What needs to be done: Where a line in the listing below contains the word "working", copy that line.

The input:
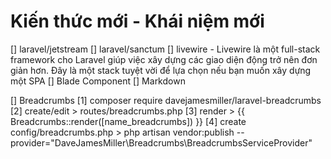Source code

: # Kiến thức mới - Khái niệm mới

[] laravel/jetstream
[] laravel/sanctum
[] livewire
    - Livewire là một full-stack framework cho Laravel giúp việc xây dựng các giao diện động trở nên đơn giản hơn. Đây là một stack tuyệt vời để lựa chọn nếu bạn muốn xây dựng một SPA
[] Blade Component
[] Markdown

[] Breadcrumbs
    [1] composer require davejamesmiller/laravel-breadcrumbs
    [2] create/edit > routes/breadcrumbs.php
    [3] render > {{ Breadcrumbs::render([name_breadcrumbs]) }}
    [4] create config/breadcrumbs.php > php artisan vendor:publish --provider="DaveJamesMiller\Breadcrumbs\BreadcrumbsServiceProvider"
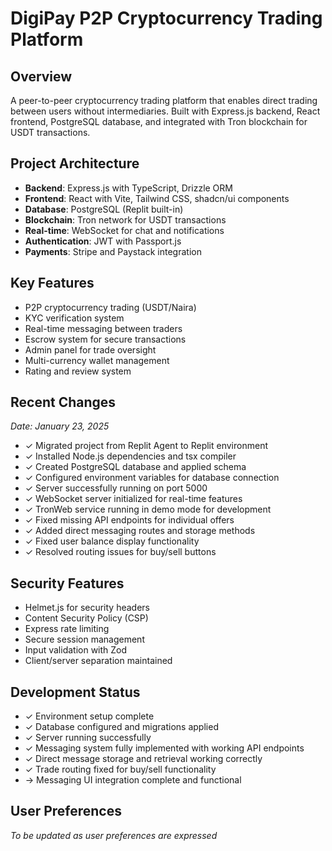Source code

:# DigiPay P2P Cryptocurrency Trading Platform

## Overview
A peer-to-peer cryptocurrency trading platform that enables direct trading between users without intermediaries. Built with Express.js backend, React frontend, PostgreSQL database, and integrated with Tron blockchain for USDT transactions.

## Project Architecture
- **Backend**: Express.js with TypeScript, Drizzle ORM
- **Frontend**: React with Vite, Tailwind CSS, shadcn/ui components
- **Database**: PostgreSQL (Replit built-in)
- **Blockchain**: Tron network for USDT transactions
- **Real-time**: WebSocket for chat and notifications
- **Authentication**: JWT with Passport.js
- **Payments**: Stripe and Paystack integration

## Key Features
- P2P cryptocurrency trading (USDT/Naira)
- KYC verification system
- Real-time messaging between traders
- Escrow system for secure transactions
- Admin panel for trade oversight
- Multi-currency wallet management
- Rating and review system

## Recent Changes
*Date: January 23, 2025*
- ✓ Migrated project from Replit Agent to Replit environment
- ✓ Installed Node.js dependencies and tsx compiler
- ✓ Created PostgreSQL database and applied schema
- ✓ Configured environment variables for database connection
- ✓ Server successfully running on port 5000
- ✓ WebSocket server initialized for real-time features
- ✓ TronWeb service running in demo mode for development
- ✓ Fixed missing API endpoints for individual offers
- ✓ Added direct messaging routes and storage methods
- ✓ Fixed user balance display functionality
- ✓ Resolved routing issues for buy/sell buttons

## Security Features
- Helmet.js for security headers
- Content Security Policy (CSP)
- Express rate limiting
- Secure session management
- Input validation with Zod
- Client/server separation maintained

## Development Status
- ✓ Environment setup complete
- ✓ Database configured and migrations applied
- ✓ Server running successfully
- ✓ Messaging system fully implemented with working API endpoints
- ✓ Direct message storage and retrieval working correctly
- ✓ Trade routing fixed for buy/sell functionality
- → Messaging UI integration complete and functional

## User Preferences
*To be updated as user preferences are expressed*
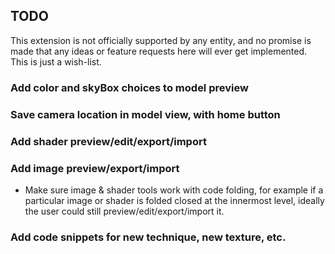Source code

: ## TODO

This extension is not officially supported by any entity, and no promise is made that any ideas or feature requests here will ever get implemented.  This is just a wish-list.

### Add color and skyBox choices to model preview

### Save camera location in model view, with home button

### Add shader preview/edit/export/import

### Add image preview/export/import

* Make sure image & shader tools work with code folding, for example if a particular image or shader is folded closed at the innermost level, ideally the user could still preview/edit/export/import it.

### Add code snippets for new technique, new texture, etc.
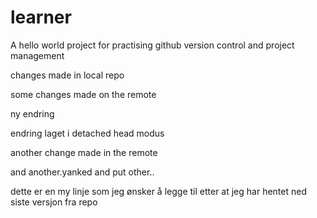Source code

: # learner
A hello world project for practising github version control and project management

changes made in local repo

some changes made on the remote

ny endring

endring laget i detached head modus

another change made in the remote

and another.yanked and put other..

dette er en my linje som jeg ønsker å legge til etter at jeg har hentet ned siste versjon fra repo
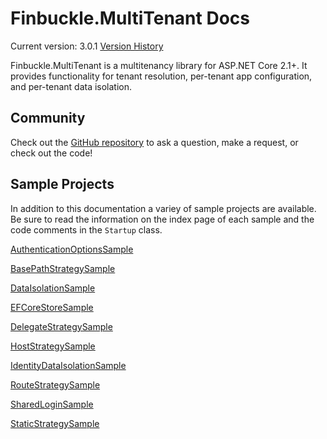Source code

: # Finbuckle.MultiTenant Docs
Current version: 3.0.1
[Version History](https://github.com/Finbuckle/Finbuckle.MultiTenant/blob/master/CHANGELOG.md)

Finbuckle.MultiTenant is a multitenancy library for ASP.NET Core 2.1+. It provides functionality for tenant resolution, per-tenant app configuration, and per-tenant data isolation.

## Community
Check out the [GitHub repository](https://github.com/Finbuckle/Finbuckle.MultiTenant) to ask a question, make a request, or check out the code!

## Sample Projects
In addition to this documentation a variey of sample projects are available. Be sure to read the information on the index page of each
sample and the code comments in the `Startup` class.

[AuthenticationOptionsSample](https://github.com/Finbuckle/Finbuckle.MultiTenant/tree/master/samples/AuthenticationOptionsSample)

[BasePathStrategySample](https://github.com/Finbuckle/Finbuckle.MultiTenant/tree/master/samples/BasePathStrategySample)

[DataIsolationSample](https://github.com/Finbuckle/Finbuckle.MultiTenant/tree/master/samples/DataIsolationSample) 

[EFCoreStoreSample](https://github.com/Finbuckle/Finbuckle.MultiTenant/tree/master/samples/EFCoreStoreSample)

[DelegateStrategySample](https://github.com/Finbuckle/Finbuckle.MultiTenant/tree/master/samples/DelegateStrategySample)

[HostStrategySample](https://github.com/Finbuckle/Finbuckle.MultiTenant/tree/master/samples/HostStrategySample)

[IdentityDataIsolationSample](https://github.com/Finbuckle/Finbuckle.MultiTenant/tree/master/samples/IdentityDataIsolationSample)

[RouteStrategySample](https://github.com/Finbuckle/Finbuckle.MultiTenant/tree/master/samples/RouteStrategySample)  

[SharedLoginSample](https://github.com/Finbuckle/Finbuckle.MultiTenant/tree/master/samples/SharedLoginSample)  

[StaticStrategySample](https://github.com/Finbuckle/Finbuckle.MultiTenant/tree/master/samples/StaticStrategySample)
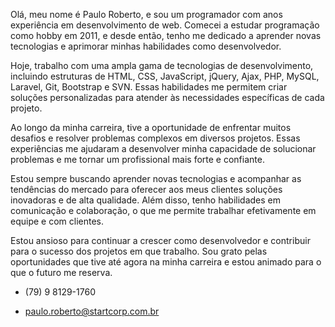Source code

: Olá, meu nome é Paulo Roberto, e sou um programador com anos experiência em desenvolvimento de web. Comecei a estudar programação como hobby em 2011, e desde então, tenho me dedicado a aprender novas tecnologias e aprimorar minhas habilidades como desenvolvedor.

Hoje, trabalho com uma ampla gama de tecnologias de desenvolvimento, incluindo estruturas de HTML, CSS, JavaScript, jQuery, Ajax, PHP, MySQL, Laravel, Git, Bootstrap e SVN. Essas habilidades me permitem criar soluções personalizadas para atender às necessidades específicas de cada projeto.

Ao longo da minha carreira, tive a oportunidade de enfrentar muitos desafios e resolver problemas complexos em diversos projetos. Essas experiências me ajudaram a desenvolver minha capacidade de solucionar problemas e me tornar um profissional mais forte e confiante.

Estou sempre buscando aprender novas tecnologias e acompanhar as tendências do mercado para oferecer aos meus clientes soluções inovadoras e de alta qualidade. Além disso, tenho habilidades em comunicação e colaboração, o que me permite trabalhar efetivamente em equipe e com clientes.

Estou ansioso para continuar a crescer como desenvolvedor e contribuir para o sucesso dos projetos em que trabalho. Sou grato pelas oportunidades que tive até agora na minha carreira e estou animado para o que o futuro me reserva.

- (79) 9 8129-1760

- paulo.roberto@startcorp.com.br

<!---
paulodias-dev/paulodias-dev is a ✨ special ✨ repository because its `README.md` (this file) appears on your GitHub profile.
You can click the Preview link to take a look at your changes.
--->

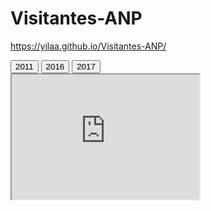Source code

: # Visitantes-ANP
https://yilaa.github.io/Visitantes-ANP/

<div class="tab">
  <button class="tablinks" onclick="openCity(event, '2011')">2011</button>
  <button class="tablinks" onclick="openCity(event, '2016')">2016</button>
  <button class="tablinks" onclick="openCity(event, '2017')">2017</button>
</div>

<!-- Tab content -->
<div id="2011" class="tabcontent">
  <iframe src="https://yilaa.github.io/ANP-google-map/" height="200" width="300"></iframe>
</div>

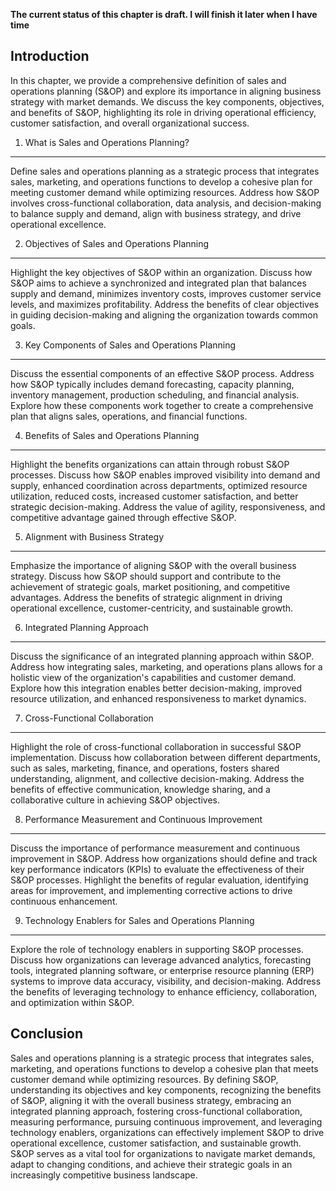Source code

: **The current status of this chapter is draft. I will finish it later when I have time**

Introduction
------------

In this chapter, we provide a comprehensive definition of sales and operations planning (S\&OP) and explore its importance in aligning business strategy with market demands. We discuss the key components, objectives, and benefits of S\&OP, highlighting its role in driving operational efficiency, customer satisfaction, and overall organizational success.

1. What is Sales and Operations Planning?
-----------------------------------------

Define sales and operations planning as a strategic process that integrates sales, marketing, and operations functions to develop a cohesive plan for meeting customer demand while optimizing resources. Address how S\&OP involves cross-functional collaboration, data analysis, and decision-making to balance supply and demand, align with business strategy, and drive operational excellence.

2. Objectives of Sales and Operations Planning
----------------------------------------------

Highlight the key objectives of S\&OP within an organization. Discuss how S\&OP aims to achieve a synchronized and integrated plan that balances supply and demand, minimizes inventory costs, improves customer service levels, and maximizes profitability. Address the benefits of clear objectives in guiding decision-making and aligning the organization towards common goals.

3. Key Components of Sales and Operations Planning
--------------------------------------------------

Discuss the essential components of an effective S\&OP process. Address how S\&OP typically includes demand forecasting, capacity planning, inventory management, production scheduling, and financial analysis. Explore how these components work together to create a comprehensive plan that aligns sales, operations, and financial functions.

4. Benefits of Sales and Operations Planning
--------------------------------------------

Highlight the benefits organizations can attain through robust S\&OP processes. Discuss how S\&OP enables improved visibility into demand and supply, enhanced coordination across departments, optimized resource utilization, reduced costs, increased customer satisfaction, and better strategic decision-making. Address the value of agility, responsiveness, and competitive advantage gained through effective S\&OP.

5. Alignment with Business Strategy
-----------------------------------

Emphasize the importance of aligning S\&OP with the overall business strategy. Discuss how S\&OP should support and contribute to the achievement of strategic goals, market positioning, and competitive advantages. Address the benefits of strategic alignment in driving operational excellence, customer-centricity, and sustainable growth.

6. Integrated Planning Approach
-------------------------------

Discuss the significance of an integrated planning approach within S\&OP. Address how integrating sales, marketing, and operations plans allows for a holistic view of the organization's capabilities and customer demand. Explore how this integration enables better decision-making, improved resource utilization, and enhanced responsiveness to market dynamics.

7. Cross-Functional Collaboration
---------------------------------

Highlight the role of cross-functional collaboration in successful S\&OP implementation. Discuss how collaboration between different departments, such as sales, marketing, finance, and operations, fosters shared understanding, alignment, and collective decision-making. Address the benefits of effective communication, knowledge sharing, and a collaborative culture in achieving S\&OP objectives.

8. Performance Measurement and Continuous Improvement
-----------------------------------------------------

Discuss the importance of performance measurement and continuous improvement in S\&OP. Address how organizations should define and track key performance indicators (KPIs) to evaluate the effectiveness of their S\&OP processes. Highlight the benefits of regular evaluation, identifying areas for improvement, and implementing corrective actions to drive continuous enhancement.

9. Technology Enablers for Sales and Operations Planning
--------------------------------------------------------

Explore the role of technology enablers in supporting S\&OP processes. Discuss how organizations can leverage advanced analytics, forecasting tools, integrated planning software, or enterprise resource planning (ERP) systems to improve data accuracy, visibility, and decision-making. Address the benefits of leveraging technology to enhance efficiency, collaboration, and optimization within S\&OP.

Conclusion
----------

Sales and operations planning is a strategic process that integrates sales, marketing, and operations functions to develop a cohesive plan that meets customer demand while optimizing resources. By defining S\&OP, understanding its objectives and key components, recognizing the benefits of S\&OP, aligning it with the overall business strategy, embracing an integrated planning approach, fostering cross-functional collaboration, measuring performance, pursuing continuous improvement, and leveraging technology enablers, organizations can effectively implement S\&OP to drive operational excellence, customer satisfaction, and sustainable growth. S\&OP serves as a vital tool for organizations to navigate market demands, adapt to changing conditions, and achieve their strategic goals in an increasingly competitive business landscape.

Completed exercise:
- ✓ Messaging system fully implemented with working API endpoints
- ✓ Direct message storage and retrieval working correctly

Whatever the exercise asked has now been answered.